Phu Quốc Island City in the Mekong Delta province of Kien Giang recognized as a national intangible cultural
After being recognized as a national intangible cultural heritage, fish sauce making, a traditional practice on the Phu Quoc Island of Vietnam, aims to be recognized by UNESCO as a world intangible cultural heritage.
The art of making fish sauce, or nưoc mắm, has been around for over 200 years. It has become a way of life for locals on Phu Quoc Island.
In late May, the Ministry of Culture, Tourism, and Sports of Vietnam officially recognized fish sauce making on Phu Quoc Island of Kien Giang province as a national intangible cultural heritage.
As locals face immense challenges from the COVID-19 pandemic, the Ministry’s recognition has brought great joy and motivated fish sauce makers in Phu Quoc to continue preserving their age-old tradition.
The main ingredient for Phu Quoc’s trademark fish sauce is black anchovies, or ca cơm. Ho Kim Lien, President of the Fish Sauce Association of Phu Quoc, said the sea surrounding Phu Quoc Island is rich in seaweed and planktons, the main source of nourishment for this type of fish.

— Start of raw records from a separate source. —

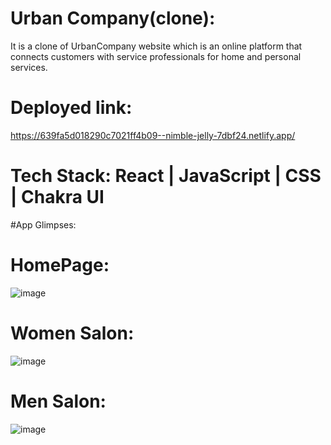 # Urban Company(clone):
   It is a clone of UrbanCompany website which is an online platform that connects customers with service professionals for home and personal services.
   
 # Deployed link: 
  https://639fa5d018290c7021ff4b09--nimble-jelly-7dbf24.netlify.app/
  
 # Tech Stack: React | JavaScript | CSS | Chakra UI
 
 #App Glimpses:
 
 # HomePage:
 ![image](https://user-images.githubusercontent.com/101830301/234359418-1bf80eac-26f8-49ae-a797-548c1b8fd408.png)

# Women Salon:
![image](https://user-images.githubusercontent.com/101830301/234360941-e499e89b-6709-4386-89a7-b4ebd9fdf6d1.png)

# Men Salon:
![image](https://user-images.githubusercontent.com/101830301/234361563-56ff2449-cfd6-447d-9518-f1f656627ce3.png)
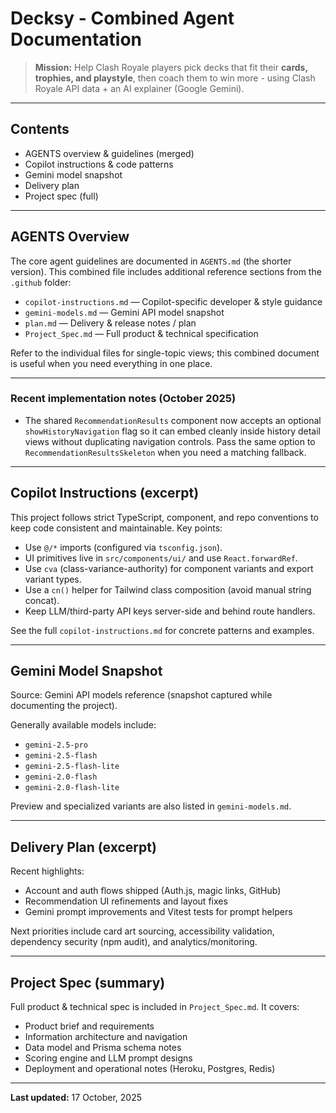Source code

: # Decksy - Combined Agent Documentation

> **Mission:** Help Clash Royale players pick decks that fit their **cards, trophies, and playstyle**, then coach them to win more - using Clash Royale API data + an AI explainer (Google Gemini).

---

## Contents

- AGENTS overview & guidelines (merged)
- Copilot instructions & code patterns
- Gemini model snapshot
- Delivery plan
- Project spec (full)

---

## AGENTS Overview

The core agent guidelines are documented in `AGENTS.md` (the shorter version). This combined file includes additional reference sections from the `.github` folder:

- `copilot-instructions.md` — Copilot-specific developer & style guidance
- `gemini-models.md` — Gemini API model snapshot
- `plan.md` — Delivery & release notes / plan
- `Project_Spec.md` — Full product & technical specification

Refer to the individual files for single-topic views; this combined document is useful when you need everything in one place.

---

### Recent implementation notes (October 2025)

- The shared `RecommendationResults` component now accepts an optional `showHistoryNavigation` flag so it can embed cleanly inside history detail views without duplicating navigation controls. Pass the same option to `RecommendationResultsSkeleton` when you need a matching fallback.

---

## Copilot Instructions (excerpt)

This project follows strict TypeScript, component, and repo conventions to keep code consistent and maintainable. Key points:

- Use `@/*` imports (configured via `tsconfig.json`).
- UI primitives live in `src/components/ui/` and use `React.forwardRef`.
- Use `cva` (class-variance-authority) for component variants and export variant types.
- Use a `cn()` helper for Tailwind class composition (avoid manual string concat).
- Keep LLM/third-party API keys server-side and behind route handlers.

See the full `copilot-instructions.md` for concrete patterns and examples.

---

## Gemini Model Snapshot

Source: Gemini API models reference (snapshot captured while documenting the project).

Generally available models include:
- `gemini-2.5-pro`
- `gemini-2.5-flash`
- `gemini-2.5-flash-lite`
- `gemini-2.0-flash`
- `gemini-2.0-flash-lite`

Preview and specialized variants are also listed in `gemini-models.md`.

---

## Delivery Plan (excerpt)

Recent highlights:

- Account and auth flows shipped (Auth.js, magic links, GitHub)
- Recommendation UI refinements and layout fixes
- Gemini prompt improvements and Vitest tests for prompt helpers

Next priorities include card art sourcing, accessibility validation, dependency security (npm audit), and analytics/monitoring.

---

## Project Spec (summary)

Full product & technical spec is included in `Project_Spec.md`. It covers:

- Product brief and requirements
- Information architecture and navigation
- Data model and Prisma schema notes
- Scoring engine and LLM prompt designs
- Deployment and operational notes (Heroku, Postgres, Redis)

---

**Last updated:** 17 October, 2025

Photo: Tranferring black anchovies on land / Tuoitre.vn
Black anchovies are layered with salt right on boat before being brought back to the island and transferred to premium wooden barrels.
Aging anchovies in wooden barrels is a trademark practice on Phu Quoc Island. The wood to make fish sauce barrels is taken from the forest on the island. The quality and type of wood add to the quality of the fish sauce.
Photo: A local transferring black anchovies into a fish sauce barrel / Kiengiangtravel.vn
Barrels used to make the fish sauce in Phu Quoc have a cylinder shape and wide mouth. They are made from 55 wooden boards with equal sizes, specifically 2.2 meters (height) x 20 centimeters (width) x 6 centimeters (thickness). The barrel has a diameter of about 3.2 meters at the mouth and 2.6 meters at the bottom. The barrels are secured with thick bands made from rattan, also found on Phu Quoc island's forest.
Lien said traditional fish sauce is made with the following ratio: Three portions of fish per one portion of salt. The aging process can last from 10 to 15 months.
The finished product has a deep brown color and a rich umami taste. The price of Phu Quoc fish sauce may vary, depending on its protein content.
In Phu Quoc, there are about 100 fish sauce facilities, found mostly in Duong Dong and An Thoi districts.
Fish sauce facilities are also a unique tourism product on Phu Quoc Island. Visitors coming to these facilities not only to see the fish sauce barrels but also to learn about the art of making fish sauce and the cultural values nurtured by locals.
Photo: Visitors coming to a fish sauce making facility in Phu Quoc / Hanoimoi
Determining to reaffirm and enhance the quality of Phu Quoc’s signature product, Lien said the future strategy for developing fish sauce making on Phu Quoc island would be “quality over quantity.”
In the coming time, Phu Quoc’s fish sauce will seek UNESCO's recognition as a world intangible cultural heritage.
The UNESCO’s recognition will elevate the values of Phu Quoc fish sauce brands and local cultural heritage, thereby promoting Phu Quoc’s tourism.